There is material below. Print exactly the lines starting at the line with "Kalman filtering \\" and ending at the line with "T., Zakhor, A.", ends included, and no others.

#### Data provided:
::::::::

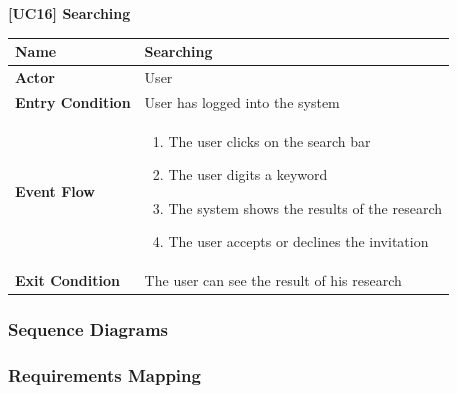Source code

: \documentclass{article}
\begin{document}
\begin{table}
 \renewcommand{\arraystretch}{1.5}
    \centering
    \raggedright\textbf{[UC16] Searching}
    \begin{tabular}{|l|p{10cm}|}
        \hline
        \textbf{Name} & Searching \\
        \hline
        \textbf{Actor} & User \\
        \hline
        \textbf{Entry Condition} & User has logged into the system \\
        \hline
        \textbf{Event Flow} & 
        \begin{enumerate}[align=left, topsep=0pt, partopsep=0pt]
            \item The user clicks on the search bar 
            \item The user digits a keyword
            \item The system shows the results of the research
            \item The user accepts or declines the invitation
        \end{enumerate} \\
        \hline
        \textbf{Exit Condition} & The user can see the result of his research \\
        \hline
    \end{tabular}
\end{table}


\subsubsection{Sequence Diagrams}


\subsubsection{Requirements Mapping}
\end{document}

::::::::

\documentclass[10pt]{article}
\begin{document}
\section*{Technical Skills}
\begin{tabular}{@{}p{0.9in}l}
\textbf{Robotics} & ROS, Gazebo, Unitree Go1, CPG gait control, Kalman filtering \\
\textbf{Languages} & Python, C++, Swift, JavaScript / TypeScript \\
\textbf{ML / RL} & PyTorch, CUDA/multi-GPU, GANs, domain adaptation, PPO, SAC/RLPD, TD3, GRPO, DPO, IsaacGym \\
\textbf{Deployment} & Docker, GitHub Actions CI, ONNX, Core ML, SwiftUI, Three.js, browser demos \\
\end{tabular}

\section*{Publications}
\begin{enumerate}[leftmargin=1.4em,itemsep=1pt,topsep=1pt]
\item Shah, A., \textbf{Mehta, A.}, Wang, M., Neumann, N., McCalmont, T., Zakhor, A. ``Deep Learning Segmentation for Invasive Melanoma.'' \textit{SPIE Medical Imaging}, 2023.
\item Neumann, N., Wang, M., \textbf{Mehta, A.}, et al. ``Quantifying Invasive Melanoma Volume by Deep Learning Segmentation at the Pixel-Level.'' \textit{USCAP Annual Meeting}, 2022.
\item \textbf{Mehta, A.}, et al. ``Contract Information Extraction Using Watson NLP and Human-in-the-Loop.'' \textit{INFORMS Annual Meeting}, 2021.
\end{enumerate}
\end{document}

::::::::

#### Answer section:
\textbf{Robotics} & ROS, Gazebo, Unitree Go1, CPG gait control, Kalman filtering \\
\textbf{Languages} & Python, C++, Swift, JavaScript / TypeScript \\
\textbf{ML / RL} & PyTorch, CUDA/multi-GPU, GANs, domain adaptation, PPO, SAC/RLPD, TD3, GRPO, DPO, IsaacGym \\
\textbf{Deployment} & Docker, GitHub Actions CI, ONNX, Core ML, SwiftUI, Three.js, browser demos \\
\end{tabular}

\section*{Publications}
\begin{enumerate}[leftmargin=1.4em,itemsep=1pt,topsep=1pt]
\item Shah, A., \textbf{Mehta, A.}, Wang, M., Neumann, N., McCalmont, T., Zakhor, A. ``Deep Learning Segmentation for Invasive Melanoma.'' \textit{SPIE Medical Imaging}, 2023.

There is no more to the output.